The higher price means you may not be able to afford enough permanent coverage to meet your family’s needs. And if you choose permanent life insurance but later find you can’t keep up with the monthly premiums, your policy may lapse and you’ll run the risk of having no coverage when you die.

Permanent life insurance is often more complex than term life due to its investment component. And while your policy may build cash value, insurance can be an expensive way to save for retirement. The cost of the insurance is a drag on your investment performance, so you should consider other options first.

“It’s especially important for young people to take advantage of IRAs, Roths and traditional 401(k)s,” says James Hunt, a life insurance actuary who advises the Consumer Federation of America. “Don’t buy whole life insurance unless you have plenty left over after maxing out your IRAs.”

The benefits of choosing term life insurance instead

Many people will “outgrow” the need for life insurance as they put away savings, pay off their debts and finish raising their kids. That’s what makes term life insurance compelling: It can cover you for the years you need it, and then you can reassess.

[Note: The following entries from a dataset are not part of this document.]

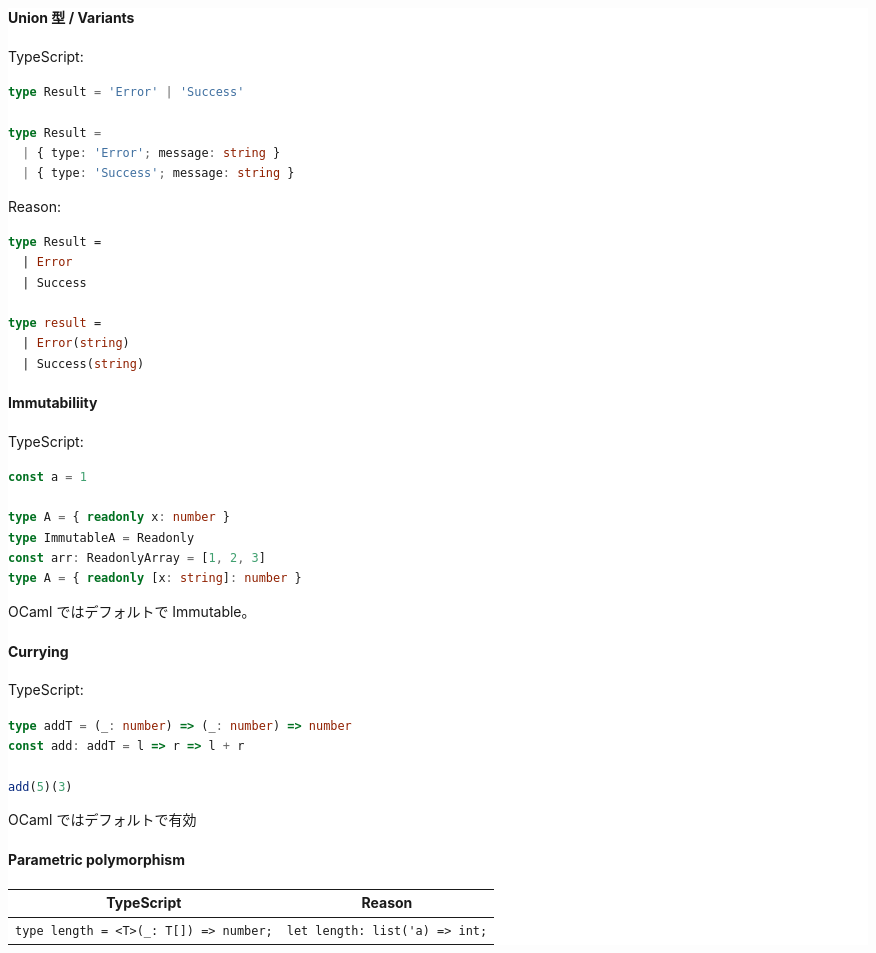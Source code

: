 #### Union 型 / Variants

TypeScript:

```ts
type Result = 'Error' | 'Success'

type Result =
  | { type: 'Error'; message: string }
  | { type: 'Success'; message: string }
```

Reason:

```ocaml
type Result =
  | Error
  | Success

type result =
  | Error(string)
  | Success(string)
```

#### Immutabiliity

TypeScript:

```ts
const a = 1

type A = { readonly x: number }
type ImmutableA = Readonly
const arr: ReadonlyArray = [1, 2, 3]
type A = { readonly [x: string]: number }
```

OCaml ではデフォルトで Immutable。

#### Currying

TypeScript:

```ts
type addT = (_: number) => (_: number) => number
const add: addT = l => r => l + r

add(5)(3)
```

OCaml ではデフォルトで有効

#### Parametric polymorphism

| TypeScript                             | Reason                         |
| -------------------------------------- | ------------------------------ |
| `type length = <T>(_: T[]) => number;` | `let length: list('a) => int;` |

The lower cost of term life is always a benefit, but it’s especially important in volatile times such as a recession or pandemic, when you could easily lose your job and your ability to pay a high premium.

And while term life doesn’t have cash value, many policies now include “living benefits” that allow you to withdraw cash in certain circumstances, according to Jeff Root, founder of Rootfin, an insurance agency based in Austin, Texas.

With this option, “you can access the death benefit while you’re still alive and pay out if you have a cancer, heart attack, stroke or other qualifying events,” Root said in an email.

The point is for your policy not to pay out

If you outlive your term life insurance policy, that’s a good thing. As Root noted, “the goal is for term life insurance NOT to pay out — you don’t want to die early.”

All that being said, choose the life insurance plan that is best for you. You can compare quotes for term life insurance online, or speak to a trusted financial advisor to understand the costs of permanent life insurance if you decide that’s a better fit.